Activity: Of all the lines below, output only those starting at the one with "2. Document in this file" and ending at the one with "dann auf **Treiber**.", both ends included, exactly as written.

** Extracted data follows **

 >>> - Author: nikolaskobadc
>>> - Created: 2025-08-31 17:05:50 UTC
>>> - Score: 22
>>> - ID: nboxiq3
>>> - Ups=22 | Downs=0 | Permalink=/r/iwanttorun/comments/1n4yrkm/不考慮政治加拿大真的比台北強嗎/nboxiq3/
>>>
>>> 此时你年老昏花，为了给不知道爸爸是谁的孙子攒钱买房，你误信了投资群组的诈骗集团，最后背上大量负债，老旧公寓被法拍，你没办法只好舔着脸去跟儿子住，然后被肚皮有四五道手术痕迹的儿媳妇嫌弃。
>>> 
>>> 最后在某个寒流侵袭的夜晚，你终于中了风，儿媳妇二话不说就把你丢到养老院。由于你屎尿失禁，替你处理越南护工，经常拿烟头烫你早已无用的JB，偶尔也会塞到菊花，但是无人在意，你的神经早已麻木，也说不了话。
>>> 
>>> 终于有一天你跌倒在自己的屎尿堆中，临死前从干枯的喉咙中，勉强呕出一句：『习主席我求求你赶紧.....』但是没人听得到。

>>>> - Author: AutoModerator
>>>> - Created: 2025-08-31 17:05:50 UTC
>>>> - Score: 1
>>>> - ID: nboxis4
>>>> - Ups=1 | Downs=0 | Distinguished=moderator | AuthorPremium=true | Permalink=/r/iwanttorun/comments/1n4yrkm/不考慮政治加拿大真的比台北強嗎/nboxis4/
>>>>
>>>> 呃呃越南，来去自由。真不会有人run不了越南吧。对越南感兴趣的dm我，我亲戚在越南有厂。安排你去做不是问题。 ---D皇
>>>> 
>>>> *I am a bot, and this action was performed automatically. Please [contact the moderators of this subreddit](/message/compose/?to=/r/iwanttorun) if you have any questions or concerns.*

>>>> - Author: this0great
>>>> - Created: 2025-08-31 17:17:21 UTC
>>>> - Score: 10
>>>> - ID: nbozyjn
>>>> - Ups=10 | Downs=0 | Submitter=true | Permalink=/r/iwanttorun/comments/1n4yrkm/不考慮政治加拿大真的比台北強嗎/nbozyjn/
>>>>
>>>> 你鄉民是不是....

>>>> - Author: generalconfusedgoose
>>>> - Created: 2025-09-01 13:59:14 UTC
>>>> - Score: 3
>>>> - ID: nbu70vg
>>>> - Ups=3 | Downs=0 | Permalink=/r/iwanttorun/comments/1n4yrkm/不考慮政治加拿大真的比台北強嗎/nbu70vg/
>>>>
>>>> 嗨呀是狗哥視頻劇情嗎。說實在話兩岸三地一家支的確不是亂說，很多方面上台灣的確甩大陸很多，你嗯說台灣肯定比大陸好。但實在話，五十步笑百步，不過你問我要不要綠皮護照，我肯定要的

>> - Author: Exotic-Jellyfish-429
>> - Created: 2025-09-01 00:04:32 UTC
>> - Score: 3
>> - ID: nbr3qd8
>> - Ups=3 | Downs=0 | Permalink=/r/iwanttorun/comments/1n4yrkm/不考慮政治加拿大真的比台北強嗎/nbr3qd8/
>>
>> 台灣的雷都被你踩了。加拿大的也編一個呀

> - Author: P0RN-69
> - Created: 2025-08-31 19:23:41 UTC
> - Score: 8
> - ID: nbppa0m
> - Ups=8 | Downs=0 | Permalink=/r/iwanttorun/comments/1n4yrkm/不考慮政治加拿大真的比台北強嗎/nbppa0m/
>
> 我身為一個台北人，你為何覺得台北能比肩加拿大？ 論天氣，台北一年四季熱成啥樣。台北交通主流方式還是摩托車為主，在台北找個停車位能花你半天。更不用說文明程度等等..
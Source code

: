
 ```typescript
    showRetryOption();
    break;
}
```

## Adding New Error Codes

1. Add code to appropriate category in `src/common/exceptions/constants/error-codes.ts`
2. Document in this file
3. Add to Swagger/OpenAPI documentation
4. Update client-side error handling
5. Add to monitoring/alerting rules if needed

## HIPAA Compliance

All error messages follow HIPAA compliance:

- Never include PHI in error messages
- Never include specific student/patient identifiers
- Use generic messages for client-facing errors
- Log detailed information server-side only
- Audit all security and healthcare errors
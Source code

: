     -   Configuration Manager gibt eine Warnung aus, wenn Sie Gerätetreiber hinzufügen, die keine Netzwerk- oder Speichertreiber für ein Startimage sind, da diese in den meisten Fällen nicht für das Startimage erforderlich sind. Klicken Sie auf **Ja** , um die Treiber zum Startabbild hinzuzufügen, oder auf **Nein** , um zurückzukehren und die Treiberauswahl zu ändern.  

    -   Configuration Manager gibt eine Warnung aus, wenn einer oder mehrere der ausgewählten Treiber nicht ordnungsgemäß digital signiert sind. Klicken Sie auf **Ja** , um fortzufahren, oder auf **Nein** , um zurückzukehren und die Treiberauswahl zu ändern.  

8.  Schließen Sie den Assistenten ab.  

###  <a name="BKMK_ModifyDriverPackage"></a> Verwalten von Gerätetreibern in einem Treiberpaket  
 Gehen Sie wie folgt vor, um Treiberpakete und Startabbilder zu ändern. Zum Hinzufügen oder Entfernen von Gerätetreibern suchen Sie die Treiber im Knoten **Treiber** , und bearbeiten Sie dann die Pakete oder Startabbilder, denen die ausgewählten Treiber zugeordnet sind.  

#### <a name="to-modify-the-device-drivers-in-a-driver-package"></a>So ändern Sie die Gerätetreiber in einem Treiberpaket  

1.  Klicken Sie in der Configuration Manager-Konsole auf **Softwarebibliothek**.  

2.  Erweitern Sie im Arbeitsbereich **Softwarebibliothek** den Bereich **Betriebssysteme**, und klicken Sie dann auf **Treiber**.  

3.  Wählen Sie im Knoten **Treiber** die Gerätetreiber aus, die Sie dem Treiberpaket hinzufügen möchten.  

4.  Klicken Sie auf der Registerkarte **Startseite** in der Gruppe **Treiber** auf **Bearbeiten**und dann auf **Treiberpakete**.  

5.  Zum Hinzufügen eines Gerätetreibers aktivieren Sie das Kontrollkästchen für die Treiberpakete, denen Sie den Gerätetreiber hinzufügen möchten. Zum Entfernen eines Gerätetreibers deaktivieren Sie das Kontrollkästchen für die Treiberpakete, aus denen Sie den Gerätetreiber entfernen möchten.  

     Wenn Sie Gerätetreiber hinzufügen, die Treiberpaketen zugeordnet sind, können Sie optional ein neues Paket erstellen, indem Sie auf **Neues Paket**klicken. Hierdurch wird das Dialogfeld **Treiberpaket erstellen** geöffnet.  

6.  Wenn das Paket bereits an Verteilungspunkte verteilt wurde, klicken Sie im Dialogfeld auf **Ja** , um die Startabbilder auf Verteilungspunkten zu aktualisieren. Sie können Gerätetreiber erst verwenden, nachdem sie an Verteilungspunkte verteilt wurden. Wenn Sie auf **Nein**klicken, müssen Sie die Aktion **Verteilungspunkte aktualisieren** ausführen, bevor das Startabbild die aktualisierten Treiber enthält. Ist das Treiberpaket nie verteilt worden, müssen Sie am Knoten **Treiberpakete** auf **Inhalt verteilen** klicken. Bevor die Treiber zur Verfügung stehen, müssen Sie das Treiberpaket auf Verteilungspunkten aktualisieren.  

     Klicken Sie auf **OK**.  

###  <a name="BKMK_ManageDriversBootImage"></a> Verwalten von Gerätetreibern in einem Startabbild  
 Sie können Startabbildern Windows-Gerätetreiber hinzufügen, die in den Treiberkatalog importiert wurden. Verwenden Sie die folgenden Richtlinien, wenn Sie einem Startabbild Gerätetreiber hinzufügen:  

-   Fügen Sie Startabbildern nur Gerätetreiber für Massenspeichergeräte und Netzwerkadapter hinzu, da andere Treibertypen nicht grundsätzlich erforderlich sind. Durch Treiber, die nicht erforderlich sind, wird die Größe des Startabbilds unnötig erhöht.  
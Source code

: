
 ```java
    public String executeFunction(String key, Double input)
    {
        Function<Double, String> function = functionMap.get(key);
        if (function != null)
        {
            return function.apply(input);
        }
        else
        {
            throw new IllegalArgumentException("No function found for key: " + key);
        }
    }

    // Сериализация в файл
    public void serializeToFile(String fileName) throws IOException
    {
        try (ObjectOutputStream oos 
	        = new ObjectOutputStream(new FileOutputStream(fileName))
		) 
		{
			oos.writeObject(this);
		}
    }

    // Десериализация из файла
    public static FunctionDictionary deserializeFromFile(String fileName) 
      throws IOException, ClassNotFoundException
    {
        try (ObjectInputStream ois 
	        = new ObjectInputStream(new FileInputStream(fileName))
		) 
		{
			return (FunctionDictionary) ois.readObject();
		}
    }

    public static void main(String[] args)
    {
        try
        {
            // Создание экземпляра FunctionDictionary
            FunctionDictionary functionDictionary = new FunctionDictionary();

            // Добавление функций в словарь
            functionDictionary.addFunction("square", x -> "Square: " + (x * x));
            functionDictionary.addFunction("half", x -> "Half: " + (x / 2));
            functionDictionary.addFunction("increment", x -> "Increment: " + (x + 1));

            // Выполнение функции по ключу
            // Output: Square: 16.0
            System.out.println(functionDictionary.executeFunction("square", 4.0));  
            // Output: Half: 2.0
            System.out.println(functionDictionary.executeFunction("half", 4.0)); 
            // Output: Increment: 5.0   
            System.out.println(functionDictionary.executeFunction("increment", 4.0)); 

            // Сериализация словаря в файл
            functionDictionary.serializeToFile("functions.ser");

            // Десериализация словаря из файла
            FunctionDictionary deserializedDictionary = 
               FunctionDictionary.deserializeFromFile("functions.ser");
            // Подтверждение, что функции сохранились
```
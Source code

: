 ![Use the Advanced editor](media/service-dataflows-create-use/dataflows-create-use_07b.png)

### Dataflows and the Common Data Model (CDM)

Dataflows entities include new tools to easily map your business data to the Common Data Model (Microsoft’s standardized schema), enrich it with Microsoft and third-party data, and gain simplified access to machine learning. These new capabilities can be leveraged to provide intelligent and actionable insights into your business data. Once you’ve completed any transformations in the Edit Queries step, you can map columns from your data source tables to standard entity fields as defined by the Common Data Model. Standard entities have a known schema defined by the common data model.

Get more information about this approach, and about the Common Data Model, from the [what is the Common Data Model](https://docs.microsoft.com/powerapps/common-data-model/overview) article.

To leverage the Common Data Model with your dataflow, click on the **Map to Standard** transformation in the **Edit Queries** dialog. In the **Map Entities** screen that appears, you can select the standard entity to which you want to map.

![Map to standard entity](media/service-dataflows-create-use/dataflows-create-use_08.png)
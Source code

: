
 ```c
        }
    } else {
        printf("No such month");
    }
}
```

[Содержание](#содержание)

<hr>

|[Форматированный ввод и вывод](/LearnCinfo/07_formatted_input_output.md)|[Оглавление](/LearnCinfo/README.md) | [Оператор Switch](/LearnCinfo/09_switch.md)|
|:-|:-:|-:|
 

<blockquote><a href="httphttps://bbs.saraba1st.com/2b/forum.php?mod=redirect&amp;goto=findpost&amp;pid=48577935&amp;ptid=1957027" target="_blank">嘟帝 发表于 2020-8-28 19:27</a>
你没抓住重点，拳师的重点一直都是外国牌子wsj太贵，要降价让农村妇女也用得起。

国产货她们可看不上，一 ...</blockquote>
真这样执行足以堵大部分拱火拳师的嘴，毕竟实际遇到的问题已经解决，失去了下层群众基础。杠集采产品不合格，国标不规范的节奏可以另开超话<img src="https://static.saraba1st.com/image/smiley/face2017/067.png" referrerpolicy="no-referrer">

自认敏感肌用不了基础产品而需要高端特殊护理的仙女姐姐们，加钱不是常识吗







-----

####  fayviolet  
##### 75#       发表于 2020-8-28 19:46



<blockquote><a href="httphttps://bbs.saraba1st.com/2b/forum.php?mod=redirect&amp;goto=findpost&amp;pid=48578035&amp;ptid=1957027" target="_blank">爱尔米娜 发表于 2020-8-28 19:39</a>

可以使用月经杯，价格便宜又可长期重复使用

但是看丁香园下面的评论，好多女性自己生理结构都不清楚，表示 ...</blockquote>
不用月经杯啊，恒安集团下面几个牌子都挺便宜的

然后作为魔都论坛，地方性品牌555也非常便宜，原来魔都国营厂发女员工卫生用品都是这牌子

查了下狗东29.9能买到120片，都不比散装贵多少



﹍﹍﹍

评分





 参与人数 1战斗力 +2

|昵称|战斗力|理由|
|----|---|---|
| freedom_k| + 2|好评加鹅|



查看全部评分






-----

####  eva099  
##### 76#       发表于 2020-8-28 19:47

** End of Extracted data **

Answer:
2. Document in this file
3. Add to Swagger/OpenAPI documentation
4. Update client-side error handling
5. Add to monitoring/alerting rules if needed

## HIPAA Compliance

All error messages follow HIPAA compliance:

- Never include PHI in error messages
- Never include specific student/patient identifiers
- Use generic messages for client-facing errors
- Log detailed information server-side only
- Audit all security and healthcare errors
Source code

:     -   Configuration Manager gibt eine Warnung aus, wenn Sie Gerätetreiber hinzufügen, die keine Netzwerk- oder Speichertreiber für ein Startimage sind, da diese in den meisten Fällen nicht für das Startimage erforderlich sind. Klicken Sie auf **Ja** , um die Treiber zum Startabbild hinzuzufügen, oder auf **Nein** , um zurückzukehren und die Treiberauswahl zu ändern.  

    -   Configuration Manager gibt eine Warnung aus, wenn einer oder mehrere der ausgewählten Treiber nicht ordnungsgemäß digital signiert sind. Klicken Sie auf **Ja** , um fortzufahren, oder auf **Nein** , um zurückzukehren und die Treiberauswahl zu ändern.  

8.  Schließen Sie den Assistenten ab.  

###  <a name="BKMK_ModifyDriverPackage"></a> Verwalten von Gerätetreibern in einem Treiberpaket  
 Gehen Sie wie folgt vor, um Treiberpakete und Startabbilder zu ändern. Zum Hinzufügen oder Entfernen von Gerätetreibern suchen Sie die Treiber im Knoten **Treiber** , und bearbeiten Sie dann die Pakete oder Startabbilder, denen die ausgewählten Treiber zugeordnet sind.  

#### <a name="to-modify-the-device-drivers-in-a-driver-package"></a>So ändern Sie die Gerätetreiber in einem Treiberpaket  

1.  Klicken Sie in der Configuration Manager-Konsole auf **Softwarebibliothek**.  

2.  Erweitern Sie im Arbeitsbereich **Softwarebibliothek** den Bereich **Betriebssysteme**, und klicken Sie dann auf **Treiber**.  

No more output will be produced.